Ottawa, in its Fall Economic Statement released Nov. 21, said “forthcoming legislation“ would allow it ”to determine the entry-into-force date of the new Digital Services Tax, as Canada continues conversations with its international partners.”

The DST is a three percent levy aimed at foreign companies—many of which are based in the U.S.—that receive revenue from Canadian subscribers and contributors.

In its fall economic statement, Ottawa said the country had worked “diligently and constructively” to negotiate the treaty that would ensure “the largest and most profitable global corporations, including large digital corporations, pay their fair share of tax in the jurisdictions where their users and customers are located.”

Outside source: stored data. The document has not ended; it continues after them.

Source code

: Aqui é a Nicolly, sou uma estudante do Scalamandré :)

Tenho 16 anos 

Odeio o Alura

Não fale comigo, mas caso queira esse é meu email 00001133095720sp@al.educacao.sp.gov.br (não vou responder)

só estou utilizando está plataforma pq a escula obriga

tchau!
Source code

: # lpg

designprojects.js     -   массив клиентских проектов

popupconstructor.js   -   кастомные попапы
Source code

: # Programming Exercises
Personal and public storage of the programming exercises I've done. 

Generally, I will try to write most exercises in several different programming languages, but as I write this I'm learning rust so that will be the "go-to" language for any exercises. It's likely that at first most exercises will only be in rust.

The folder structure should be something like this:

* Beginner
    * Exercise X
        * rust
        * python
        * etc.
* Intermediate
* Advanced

The implementation of the DST would raise $7.2 billion in the next five years, according to the Parliamentary Budget Officer.
The federal government agreed in October 2021 to pause the implementation of the tax until the end of 2023 to give more time for negotiations to conclude. But it later said it would not go along with the two-year deferral period, arguing that by not implementing its DST for another year, Canada would be put at a disadvantage in comparison to countries that have been collecting revenue under their pre-existing DSTs.
In the fall economic statement, it was noted that seven other countries—Austria, France, India, Italy, Spain, Turkey, and the United Kingdom—have continued to apply their own DSTs.

United States Had Warned of ‘Big Fight’

The United States took issue with Canada’s refusal to delay the DST, as it had aimed to establish a unified approach for a minimum tax level that would prevent multinational companies from exploiting tax rules through aggressive tax-planning strategies.

U.S. Ambassador to Canada David Cohen warned at a luncheon speech hosted by the Canadian Club of Ottawa on Oct. 31 that there would be “contention” unless the dispute was resolved, adding, “There’s a place where we’re either going to have to have an agreement, or we’re going to have a big fight.”

Mr. Cohen said that while the U.S. was understanding of Canada’s position, it wanted more time for the OECD framework to kick in, arguing that a “country-by-country” approach where America was disproportionally impacted would not be fair.

In September, members of the U.S. House Committee on Ways and Means, which oversees matters of international trade, also wrote a letter to Treasury Secretary Janet Yellen and U.S. Trade Representative Katherine Tai where they said there would be “significant consequences” if Canada proceeded with the tax.

Prospects of a potential trade war between Canada and the U.S. were also raised after two U.S. senators on the Senate Committee on Finance wrote a letter calling for retaliation if Canada moved forward with the tax plan, which they said would harm the nearly eight million U.S. workers employed in the digital economy.

“We must not allow foreign governments to target U.S. companies and the Americans they employ,” wrote Sens. Ron Wyden and Michael Crapo.

Following a meeting in Washington D.C. in late October, Finance Minister Chrystia Freeland said she'd had “good conversations” about the DST with American officials.

“I remain cautiously optimistic that we'll be able to reach an understanding with our American partners,” she told reporters on Oct. 31.

The Department of Finance did not respond to the Epoch Times’ request for comment by publication time.